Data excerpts
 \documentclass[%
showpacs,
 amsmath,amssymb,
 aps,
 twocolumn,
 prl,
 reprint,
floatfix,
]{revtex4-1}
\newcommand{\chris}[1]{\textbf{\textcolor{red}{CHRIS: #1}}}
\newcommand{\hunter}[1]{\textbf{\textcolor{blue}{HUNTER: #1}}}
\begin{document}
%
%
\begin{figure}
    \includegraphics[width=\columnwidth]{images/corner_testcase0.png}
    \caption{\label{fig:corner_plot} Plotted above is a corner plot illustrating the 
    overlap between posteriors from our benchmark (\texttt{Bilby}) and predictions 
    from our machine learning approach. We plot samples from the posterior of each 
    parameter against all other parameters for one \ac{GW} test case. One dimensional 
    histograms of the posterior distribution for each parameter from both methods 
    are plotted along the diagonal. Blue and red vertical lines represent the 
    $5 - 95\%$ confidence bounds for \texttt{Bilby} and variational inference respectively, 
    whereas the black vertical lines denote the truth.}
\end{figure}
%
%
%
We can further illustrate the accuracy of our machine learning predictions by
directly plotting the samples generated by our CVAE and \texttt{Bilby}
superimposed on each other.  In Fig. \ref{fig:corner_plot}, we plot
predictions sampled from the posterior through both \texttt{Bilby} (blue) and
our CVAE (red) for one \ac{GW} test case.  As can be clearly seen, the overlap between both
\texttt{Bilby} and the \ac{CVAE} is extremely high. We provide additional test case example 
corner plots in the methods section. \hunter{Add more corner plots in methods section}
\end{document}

:: What this task involves ::
Exactly the lines from the one with "predictions sampled from" through the final line of the entries are to be returned, both ends included.

:: Answer to the problem ::
predictions sampled from the posterior through both \texttt{Bilby} (blue) and
our CVAE (red) for one \ac{GW} test case.  As can be clearly seen, the overlap between both
\texttt{Bilby} and the \ac{CVAE} is extremely high. We provide additional test case example 
corner plots in the methods section. \hunter{Add more corner plots in methods section}
\end{document}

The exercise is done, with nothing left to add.